Enforcement data for the first half of the year shows a marked reduction in the total amount of fines imposed by competition authorities in the region. At $176 million, this amount is a quarter of the figure recorded during the same period last year. The number of decisions in which fines are imposed is also smaller, at 40 against 54 for the same period last year.
It is too early to tell whether the year will end with a lesser level of enforcement overall, although it is worthy to note that the jurisdictions with the most active competition law enforcers as measured by fines remain the same (Korea, Japan, Indonesia, China and Taiwan).
The affected industrial sectors are also largely the same, with capital-intensive industries such as construction, transport and telecommunications accounting for the most decisions. The types of infringements leading to an imposition of fines are also largely similar to those from previous years: bid-rigging and cartels account for the majority of cases, while procedural infringements (failures to seek merger clearance and obstruction of investigations) continue to be a focus of enforcement, particularly in China and Korea. Meanwhile, decisions sanctioning abuses of market power continue to be few.
As at June 30, 2017 by fine amounts
As compared to last year, the main difference relates to the amount of fines imposed in each decision. In previous years, the enforcers’ caseload comprised a higher proportion of infringements affecting a more significant value of sales, leading to comparatively higher fines.

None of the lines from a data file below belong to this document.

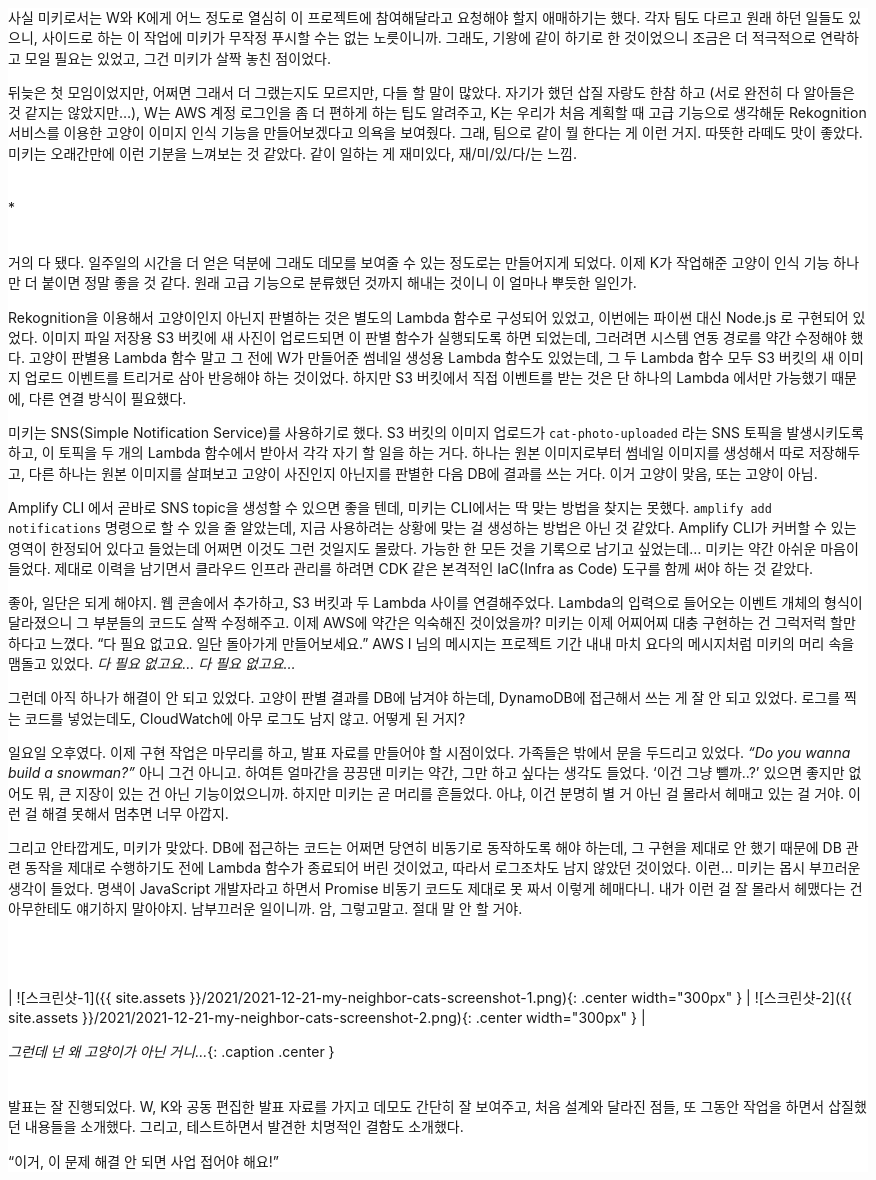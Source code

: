 사실 미키로서는 W와 K에게 어느 정도로 열심히 이 프로젝트에 참여해달라고 요청해야 할지 애매하기는 했다. 각자 팀도 다르고 원래 하던 일들도 있으니, 사이드로 하는 이 작업에 미키가 무작정 푸시할 수는 없는 노릇이니까. 그래도, 기왕에 같이 하기로 한 것이었으니 조금은 더 적극적으로 연락하고 모일 필요는 있었고, 그건 미키가 살짝 놓친 점이었다. 

뒤늦은 첫 모임이었지만, 어쩌면 그래서 더 그랬는지도 모르지만, 다들 할 말이 많았다. 자기가 했던 삽질 자랑도 한참 하고 (서로 완전히 다 알아들은 것 같지는 않았지만…), W는 AWS 계정 로그인을 좀 더 편하게 하는 팁도 알려주고, K는 우리가 처음 계획할 때 고급 기능으로 생각해둔 Rekognition 서비스를 이용한 고양이 이미지 인식 기능을 만들어보겠다고 의욕을 보여줬다. 그래, 팀으로 같이 뭘 한다는 게 이런 거지. 따뜻한 라떼도 맛이 좋았다. 미키는 오래간만에 이런 기분을 느껴보는 것 같았다. 같이 일하는 게 재미있다, 재/미/있/다/는 느낌.

\
*

\
거의 다 됐다. 일주일의 시간을 더 얻은 덕분에 그래도 데모를 보여줄 수 있는 정도로는 만들어지게 되었다. 이제 K가 작업해준 고양이 인식 기능 하나만 더 붙이면 정말 좋을 것 같다. 원래 고급 기능으로 분류했던 것까지 해내는 것이니 이 얼마나 뿌듯한 일인가.

Rekognition을 이용해서 고양이인지 아닌지 판별하는 것은 별도의 Lambda 함수로 구성되어 있었고, 이번에는 파이썬 대신 Node.js 로 구현되어 있었다. 이미지 파일 저장용 S3 버킷에 새 사진이 업로드되면 이 판별 함수가 실행되도록 하면 되었는데, 그러려면 시스템 연동 경로를 약간 수정해야 했다. 고양이 판별용 Lambda 함수 말고 그 전에 W가 만들어준 썸네일 생성용 Lambda 함수도 있었는데, 그 두 Lambda 함수 모두 S3 버킷의 새 이미지 업로드 이벤트를 트리거로 삼아 반응해야 하는 것이었다. 하지만 S3 버킷에서 직접 이벤트를 받는 것은 단 하나의 Lambda 에서만 가능했기 때문에, 다른 연결 방식이 필요했다.

미키는 SNS(Simple Notification Service)를 사용하기로 했다. S3 버킷의 이미지 업로드가 <code>cat-photo-uploaded</code> 라는 SNS 토픽을 발생시키도록 하고, 이 토픽을 두 개의 Lambda 함수에서 받아서 각각 자기 할 일을 하는 거다. 하나는 원본 이미지로부터 썸네일 이미지를 생성해서 따로 저장해두고, 다른 하나는 원본 이미지를 살펴보고 고양이 사진인지 아닌지를 판별한 다음 DB에 결과를 쓰는 거다. 이거 고양이 맞음, 또는 고양이 아님.

Amplify CLI 에서 곧바로 SNS topic을 생성할 수 있으면 좋을 텐데, 미키는 CLI에서는 딱 맞는 방법을 찾지는 못했다. <code>amplify add notifications</code> 명령으로 할 수 있을 줄 알았는데, 지금 사용하려는 상황에 맞는 걸 생성하는 방법은 아닌 것 같았다. Amplify CLI가 커버할 수 있는 영역이 한정되어 있다고 들었는데 어쩌면 이것도 그런 것일지도 몰랐다. 가능한 한 모든 것을 기록으로 남기고 싶었는데… 미키는 약간 아쉬운 마음이 들었다. 제대로 이력을 남기면서 클라우드 인프라 관리를 하려면 CDK 같은 본격적인 IaC(Infra as Code) 도구를 함께 써야 하는 것 같았다.

좋아, 일단은 되게 해야지. 웹 콘솔에서 추가하고, S3 버킷과 두 Lambda 사이를 연결해주었다. Lambda의 입력으로 들어오는 이벤트 개체의 형식이 달라졌으니 그 부분들의 코드도 살짝 수정해주고. 이제 AWS에 약간은 익숙해진 것이었을까? 미키는 이제 어찌어찌 대충 구현하는 건 그럭저럭 할만하다고 느꼈다. “다 필요 없고요. 일단 돌아가게 만들어보세요.” AWS I 님의 메시지는 프로젝트 기간 내내 마치 요다의 메시지처럼 미키의 머리 속을 맴돌고 있었다. *다 필요 없고요… 다 필요 없고요…*

그런데 아직 하나가 해결이 안 되고 있었다. 고양이 판별 결과를 DB에 남겨야 하는데, DynamoDB에 접근해서 쓰는 게 잘 안 되고 있었다. 로그를 찍는 코드를 넣었는데도, CloudWatch에 아무 로그도 남지 않고. 어떻게 된 거지?

일요일 오후였다. 이제 구현 작업은 마무리를 하고, 발표 자료를 만들어야 할 시점이었다. 가족들은 밖에서 문을 두드리고 있었다. *“Do you wanna build a snowman?”* 아니 그건 아니고. 하여튼 얼마간을 끙끙댄 미키는 약간, 그만 하고 싶다는 생각도 들었다. ‘이건 그냥 뺄까..?’ 있으면 좋지만 없어도 뭐, 큰 지장이 있는 건 아닌 기능이었으니까. 하지만 미키는 곧 머리를 흔들었다. 아냐, 이건 분명히 별 거 아닌 걸 몰라서 헤매고 있는 걸 거야. 이런 걸 해결 못해서 멈추면 너무 아깝지.

그리고 안타깝게도, 미키가 맞았다. DB에 접근하는 코드는 어쩌면 당연히 비동기로 동작하도록 해야 하는데, 그 구현을 제대로 안 했기 때문에 DB 관련 동작을 제대로 수행하기도 전에 Lambda 함수가 종료되어 버린 것이었고, 따라서 로그조차도 남지 않았던 것이었다. 이런… 미키는 몹시 부끄러운 생각이 들었다. 명색이 JavaScript 개발자라고 하면서 Promise 비동기 코드도 제대로 못 짜서 이렇게 헤매다니. 내가 이런 걸 잘 몰라서 헤맸다는 건 아무한테도 얘기하지 말아야지. 남부끄러운 일이니까. 암, 그렇고말고. 절대 말 안 할 거야.

<br>
<br>

| ![스크린샷-1]({{ site.assets }}/2021/2021-12-21-my-neighbor-cats-screenshot-1.png){: .center width="300px" } | ![스크린샷-2]({{ site.assets }}/2021/2021-12-21-my-neighbor-cats-screenshot-2.png){: .center width="300px" } |

*그런데 넌 왜 고양이가 아닌 거니...*{: .caption .center }


\
발표는 잘 진행되었다. W, K와 공동 편집한 발표 자료를 가지고 데모도 간단히 잘 보여주고, 처음 설계와 달라진 점들, 또 그동안 작업을 하면서 삽질했던 내용들을 소개했다. 그리고, 테스트하면서 발견한 치명적인 결함도 소개했다.

“이거, 이 문제 해결 안 되면 사업 접어야 해요!”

As at June 30, 2017 in number of decisions
It may well be that enforcement activities in the second half of the year will lead to the adoption of more significant fines, perhaps in respect of bid-rigging of higher value contracts, or of a long-lasting cartel involving a significant volume of sales. However, a continued dearth of high-value cases could indicate a growing reluctance for parties to volunteer evidence to competition enforcers under leniency procedures, choosing instead to vigorously defend themselves in a context where decisions imposing administrative fines increasingly lead to follow-on private litigation or to criminal investigations against executives.